::: Information given
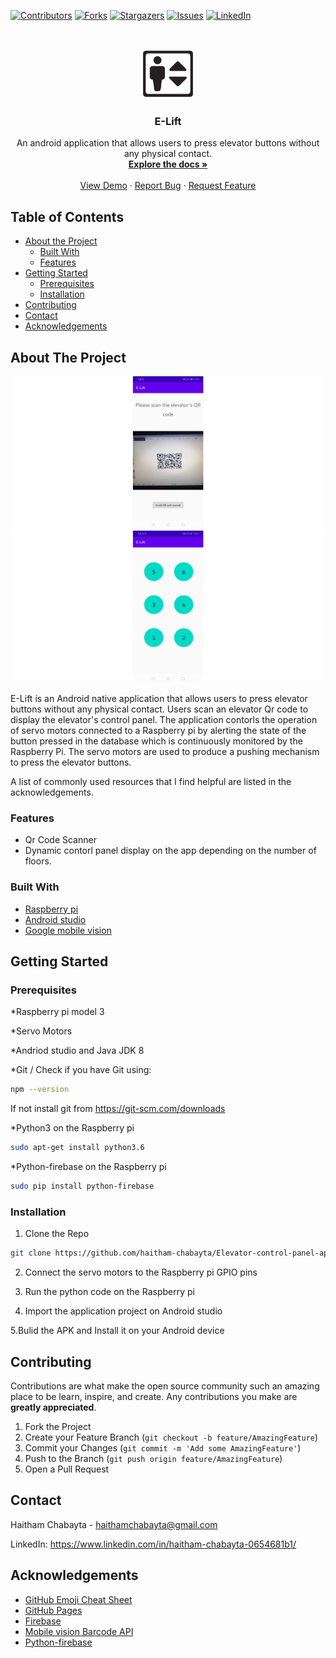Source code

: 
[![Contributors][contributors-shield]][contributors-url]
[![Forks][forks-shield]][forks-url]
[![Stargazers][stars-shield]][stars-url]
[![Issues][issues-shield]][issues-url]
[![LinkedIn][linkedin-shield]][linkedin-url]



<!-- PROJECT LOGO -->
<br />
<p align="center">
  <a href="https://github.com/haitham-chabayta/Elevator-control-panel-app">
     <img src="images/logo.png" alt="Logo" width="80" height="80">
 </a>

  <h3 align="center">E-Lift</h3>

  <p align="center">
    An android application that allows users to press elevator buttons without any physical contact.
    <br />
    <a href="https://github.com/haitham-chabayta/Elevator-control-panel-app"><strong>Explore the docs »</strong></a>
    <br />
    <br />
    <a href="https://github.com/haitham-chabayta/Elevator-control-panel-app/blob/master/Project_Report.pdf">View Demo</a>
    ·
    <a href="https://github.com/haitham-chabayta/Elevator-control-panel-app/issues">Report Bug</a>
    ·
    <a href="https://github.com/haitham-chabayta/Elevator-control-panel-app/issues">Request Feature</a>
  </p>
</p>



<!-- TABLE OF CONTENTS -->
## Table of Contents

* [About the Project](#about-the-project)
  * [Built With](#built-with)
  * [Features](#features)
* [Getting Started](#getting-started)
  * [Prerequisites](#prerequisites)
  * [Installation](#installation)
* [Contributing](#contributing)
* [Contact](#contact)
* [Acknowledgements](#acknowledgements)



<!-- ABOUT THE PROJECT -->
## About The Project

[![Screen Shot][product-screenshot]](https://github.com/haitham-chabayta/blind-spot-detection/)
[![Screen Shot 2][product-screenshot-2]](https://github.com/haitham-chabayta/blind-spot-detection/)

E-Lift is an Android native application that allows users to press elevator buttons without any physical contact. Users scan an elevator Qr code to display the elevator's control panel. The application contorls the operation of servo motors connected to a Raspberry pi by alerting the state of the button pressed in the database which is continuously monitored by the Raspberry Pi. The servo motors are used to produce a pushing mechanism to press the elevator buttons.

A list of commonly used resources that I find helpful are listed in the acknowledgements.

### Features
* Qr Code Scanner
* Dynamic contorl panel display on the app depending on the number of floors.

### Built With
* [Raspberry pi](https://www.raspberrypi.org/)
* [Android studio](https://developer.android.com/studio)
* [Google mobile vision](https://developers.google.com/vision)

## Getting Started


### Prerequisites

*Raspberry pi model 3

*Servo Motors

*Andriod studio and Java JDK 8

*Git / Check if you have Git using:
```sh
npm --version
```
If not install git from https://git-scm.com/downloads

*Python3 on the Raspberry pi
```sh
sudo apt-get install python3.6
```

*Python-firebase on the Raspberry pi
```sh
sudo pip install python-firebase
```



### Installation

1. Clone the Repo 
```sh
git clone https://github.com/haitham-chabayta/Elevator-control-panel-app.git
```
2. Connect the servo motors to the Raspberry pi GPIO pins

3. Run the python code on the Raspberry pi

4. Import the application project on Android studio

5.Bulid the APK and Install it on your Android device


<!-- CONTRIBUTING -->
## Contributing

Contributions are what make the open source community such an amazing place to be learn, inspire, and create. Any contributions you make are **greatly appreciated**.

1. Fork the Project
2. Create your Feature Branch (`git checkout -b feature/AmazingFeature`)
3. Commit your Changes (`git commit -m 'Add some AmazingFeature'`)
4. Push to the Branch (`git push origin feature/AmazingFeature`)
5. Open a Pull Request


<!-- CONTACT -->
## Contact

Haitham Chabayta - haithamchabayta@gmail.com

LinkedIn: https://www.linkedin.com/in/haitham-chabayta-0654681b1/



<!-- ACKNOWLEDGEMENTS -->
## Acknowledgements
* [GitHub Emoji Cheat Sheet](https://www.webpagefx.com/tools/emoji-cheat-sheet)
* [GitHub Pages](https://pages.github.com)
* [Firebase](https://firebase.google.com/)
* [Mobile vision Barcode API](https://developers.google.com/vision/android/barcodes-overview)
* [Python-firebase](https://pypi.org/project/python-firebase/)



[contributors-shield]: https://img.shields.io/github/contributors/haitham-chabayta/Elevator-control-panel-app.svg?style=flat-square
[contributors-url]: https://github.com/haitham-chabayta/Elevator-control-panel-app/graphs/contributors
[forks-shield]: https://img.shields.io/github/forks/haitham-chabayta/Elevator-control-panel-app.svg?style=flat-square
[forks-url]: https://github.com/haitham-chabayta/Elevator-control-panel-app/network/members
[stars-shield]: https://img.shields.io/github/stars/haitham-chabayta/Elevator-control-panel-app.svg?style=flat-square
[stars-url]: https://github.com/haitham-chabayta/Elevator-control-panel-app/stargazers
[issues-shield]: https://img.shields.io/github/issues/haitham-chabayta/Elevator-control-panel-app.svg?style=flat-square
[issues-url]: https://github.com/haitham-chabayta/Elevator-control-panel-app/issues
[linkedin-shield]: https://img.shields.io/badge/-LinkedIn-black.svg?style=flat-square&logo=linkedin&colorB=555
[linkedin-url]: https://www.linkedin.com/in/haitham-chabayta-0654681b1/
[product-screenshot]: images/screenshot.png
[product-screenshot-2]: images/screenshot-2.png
::::::
A copy of each line in the data above that holds the string "your" is needed.

5.Bulid the APK and Install it on your Android device
2. Create your Feature Branch (`git checkout -b feature/AmazingFeature`)
3. Commit your Changes (`git commit -m 'Add some AmazingFeature'`)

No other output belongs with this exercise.